-- Supplied records follows --

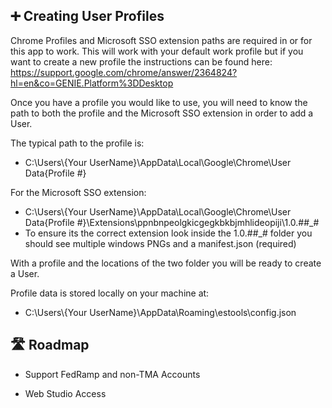 ## ➕ Creating User Profiles
Chrome Profiles and Microsoft SSO extension paths are required in or for this app to work. This will work with your default work profile but if you want to create a new profile the instructions can be found here: https://support.google.com/chrome/answer/2364824?hl=en&co=GENIE.Platform%3DDesktop

Once you have a profile you would like to use, you will need to know the path to both the profile and the Microsoft SSO extension in order to add a User.

The typical path to the profile is:
- C:\Users\\{Your UserName}\AppData\Local\Google\Chrome\User Data\{Profile #}

For the Microsoft SSO extension:
- C:\Users\\{Your UserName}\AppData\Local\Google\Chrome\User Data\{Profile #}\Extensions\ppnbnpeolgkicgegkbkbjmhlideopiji\1.0.##_#
- To ensure its the correct extension look inside the 1.0.##_# folder you should see multiple windows PNGs and a manifest.json (required)

With a profile and the locations of the two folder you will be ready to create a User.

Profile data is stored locally on your machine at:
- C:\Users\\{Your UserName}\AppData\Roaming\estools\config.json

## 🛣️ Roadmap

- Support FedRamp and non-TMA Accounts

- Web Studio Access
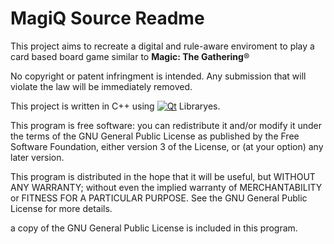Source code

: MagiQ Source Readme
===================

This project aims to recreate a digital and rule-aware enviroment to play a card based board game similar to **Magic: The Gathering**&reg;  

No copyright or patent infringment is intended. Any submission that will violate the law will be immediately removed.

This project is written in C++ using [![Qt](http://i278.photobucket.com/albums/kk113/V-Ronin/QtLogo.png)](http://qt-project.org/) Libraryes.

This program is free software: you can redistribute it and/or modify
it under the terms of the GNU General Public License as published by
the Free Software Foundation, either version 3 of the License, or
(at your option) any later version.

This program is distributed in the hope that it will be useful,
but WITHOUT ANY WARRANTY; without even the implied warranty of
MERCHANTABILITY or FITNESS FOR A PARTICULAR PURPOSE.  See the
GNU General Public License for more details.

a copy of the GNU General Public License is included in this program.
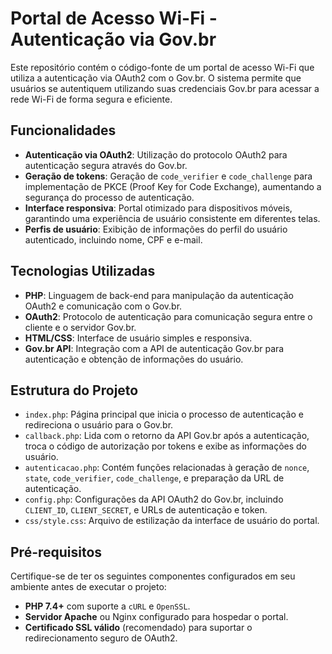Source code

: # Portal de Acesso Wi-Fi - Autenticação via Gov.br

Este repositório contém o código-fonte de um portal de acesso Wi-Fi que utiliza a autenticação via OAuth2 com o Gov.br. O sistema permite que usuários se autentiquem utilizando suas credenciais Gov.br para acessar a rede Wi-Fi de forma segura e eficiente.

## Funcionalidades

- **Autenticação via OAuth2**: Utilização do protocolo OAuth2 para autenticação segura através do Gov.br.
- **Geração de tokens**: Geração de `code_verifier` e `code_challenge` para implementação de PKCE (Proof Key for Code Exchange), aumentando a segurança do processo de autenticação.
- **Interface responsiva**: Portal otimizado para dispositivos móveis, garantindo uma experiência de usuário consistente em diferentes telas.
- **Perfis de usuário**: Exibição de informações do perfil do usuário autenticado, incluindo nome, CPF e e-mail.
  
## Tecnologias Utilizadas

- **PHP**: Linguagem de back-end para manipulação da autenticação OAuth2 e comunicação com o Gov.br.
- **OAuth2**: Protocolo de autenticação para comunicação segura entre o cliente e o servidor Gov.br.
- **HTML/CSS**: Interface de usuário simples e responsiva.
- **Gov.br API**: Integração com a API de autenticação Gov.br para autenticação e obtenção de informações do usuário.

## Estrutura do Projeto

- `index.php`: Página principal que inicia o processo de autenticação e redireciona o usuário para o Gov.br.
- `callback.php`: Lida com o retorno da API Gov.br após a autenticação, troca o código de autorização por tokens e exibe as informações do usuário.
- `autenticacao.php`: Contém funções relacionadas à geração de `nonce`, `state`, `code_verifier`, `code_challenge`, e preparação da URL de autenticação.
- `config.php`: Configurações da API OAuth2 do Gov.br, incluindo `CLIENT_ID`, `CLIENT_SECRET`, e URLs de autenticação e token.
- `css/style.css`: Arquivo de estilização da interface de usuário do portal.
  
## Pré-requisitos

Certifique-se de ter os seguintes componentes configurados em seu ambiente antes de executar o projeto:

- **PHP 7.4+** com suporte a `cURL` e `OpenSSL`.
- **Servidor Apache** ou Nginx configurado para hospedar o portal.
- **Certificado SSL válido** (recomendado) para suportar o redirecionamento seguro de OAuth2.

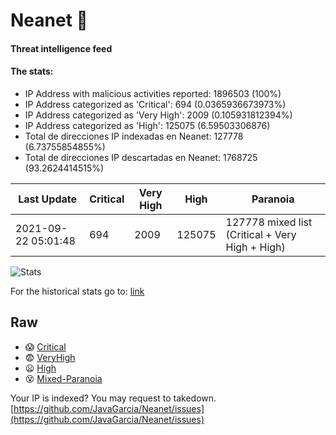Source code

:# Neanet :hocho:
#### Threat intelligence feed
#### The stats:

- IP Address with malicious activities reported: 1896503 (100%)
- IP Address categorized as 'Critical':  694 (0.0365936673973%)
- IP Address categorized as 'Very High':  2009 (0.105931812394%)
- IP Address categorized as 'High':  125075 (6.59503306876)
- Total de direcciones IP indexadas en Neanet:  127778 (6.73755854855%)
- Total de direcciones IP descartadas en Neanet:  1768725 (93.2624414515%)

| Last Update | Critical | Very High | High | Paranoia |
| --- | --- | --- | --- | --- |
| 2021-09-22 05:01:48 | 694 | 2009 | 125075 | 127778 mixed list (Critical + Very High + High)|

![Stats](https://docs.google.com/spreadsheets/d/e/2PACX-1vSnaNMIXVabIpDJjufMlzH7poXnshF3mgd8Is1g9ytUEzVsP5my4Trn8f-xkoLLQ38xpL3HtmUexLo6/pubchart?oid=501124687&format=image)

For the historical stats go to: [link](/stats.csv)
## Raw
- :scream: [Critical](https://raw.githubusercontent.com/JavaGarcia/Neanet/master/blacklists/neanet_critical.txt)
- :fearful: [VeryHigh](https://raw.githubusercontent.com/JavaGarcia/Neanet/master/blacklists/neanet_veryHigh.txtt)
- :frowning: [High](https://raw.githubusercontent.com/JavaGarcia/Neanet/master/blacklists/neanet_high.txt)
- :dizzy_face: [Mixed-Paranoia](https://raw.githubusercontent.com/JavaGarcia/Neanet/master/blacklists/neanet_all.txt)


Your IP is indexed? You may request to takedown. [https://github.com/JavaGarcia/Neanet/issues](https://github.com/JavaGarcia/Neanet/issues)











































































































































































































































































































































































































































































































































































































































































































































































































































































































































































































































































































































































































































































































































































































































































































































































































































































































































































































































































































































































































































































































































































































































































































































































































































































































































































































































































































































































































































































































































































































































































































































































































































































































































































































































































































































































































































































































































































































































































































































































































































































































































































































































































































































































































































































































































































































































































































































































































































































































































































































































































































































































































































































































































































































































































































































































































































































































































































































































































































































































































































































































































































































































































































































































































































































































































































































































































































































































































































































































































































































































































































































































































































































































































































































































































































































































































































































































































































































































































































































































































































































































































































































































































































































































































































































































































































































































































































































































































































































































































































































































































































































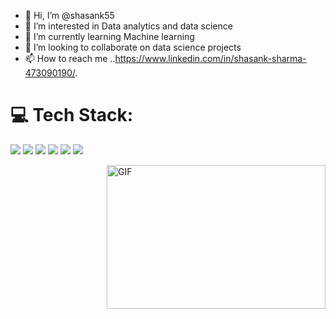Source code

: - 👋 Hi, I’m @shasank55
- 👀 I’m interested in Data analytics and data science
- 🌱 I’m currently learning  Machine learning
- 💞️ I’m looking to collaborate on data science projects
- 📫 How to reach me ..https://www.linkedin.com/in/shasank-sharma-473090190/.
# 💻 Tech Stack:
  
  <img src="https://img.icons8.com/color/64/null/python--v1.png"/>   <img src="https://img.icons8.com/stickers/70/null/sql.png"/> <img src="https://img.icons8.com/color/64/null/power-bi.png"/>     ![](https://cdn.icon-icons.com/icons2/2415/PNG/64/postgresql_plain_wordmark_logo_icon_146390.png)
   ![](https://cdn-icons-png.flaticon.com/64/3195/3195693.png)
   <img src="https://img.icons8.com/color/64/null/ms-excel.png"/>
  


<img align="right" alt="GIF" src="https://github.com/abhisheknaiidu/abhisheknaiidu/blob/master/code.gif?raw=true" width="350" height="230" />

<!---
shasank55/shasank55 is a ✨ special ✨ repository because its `README.md` (this file) appears on your GitHub profile.
You can click the Preview link to take a look at your changes.
--->
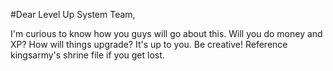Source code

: #Dear Level Up System Team,

I'm curious to know how you guys will go about this.
Will you do money and XP? How will things upgrade?
It's up to you. Be creative! Reference kingsarmy's
shrine file if you get lost.
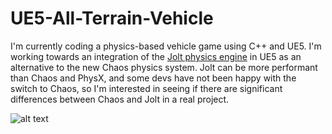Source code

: # UE5-All-Terrain-Vehicle

I'm currently coding a physics-based vehicle game using C++ and UE5. I'm working towards an integration of the [Jolt physics engine](https://github.com/jrouwe/JoltPhysics) in UE5 as an alternative to the new Chaos physics system. Jolt can be more performant than Chaos and PhysX, and some devs have not been happy with the switch to Chaos, so I'm interested in seeing if there are significant differences between Chaos and Jolt in a real project.

![alt text](https://github.com/i-snyder/UE5-All-Terrain-Vehicle/blob/main/ue5fantasyracing.gif?raw=true "UE5-ATV")
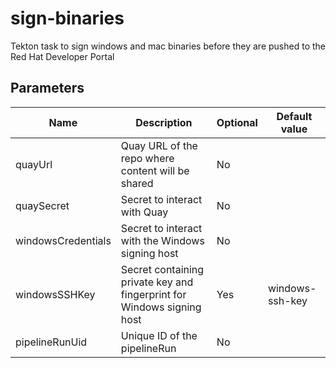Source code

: # sign-binaries

Tekton task to sign windows and mac binaries before they are pushed to the Red Hat Developer Portal

## Parameters

| Name | Description | Optional | Default value |
|------|-------------|----------|---------------|
| quayUrl | Quay URL of the repo where content will be shared | No |  |
| quaySecret | Secret to interact with Quay | No |  |
| windowsCredentials | Secret to interact with the Windows signing host | No |  |
| windowsSSHKey | Secret containing private key and fingerprint for Windows signing host | Yes | windows-ssh-key |
| pipelineRunUid | Unique ID of the pipelineRun | No |  |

-- Supplied records concluded --

Would you copy out exactly the lines above that start at the one containing "the Free Software" and end at the one containing "GNU General Public License for more details.", inclusive?

> _Output for this task_
the Free Software Foundation, either version 3 of the License, or
(at your option) any later version.

This program is distributed in the hope that it will be useful,
but WITHOUT ANY WARRANTY; without even the implied warranty of
MERCHANTABILITY or FITNESS FOR A PARTICULAR PURPOSE.  See the
GNU General Public License for more details.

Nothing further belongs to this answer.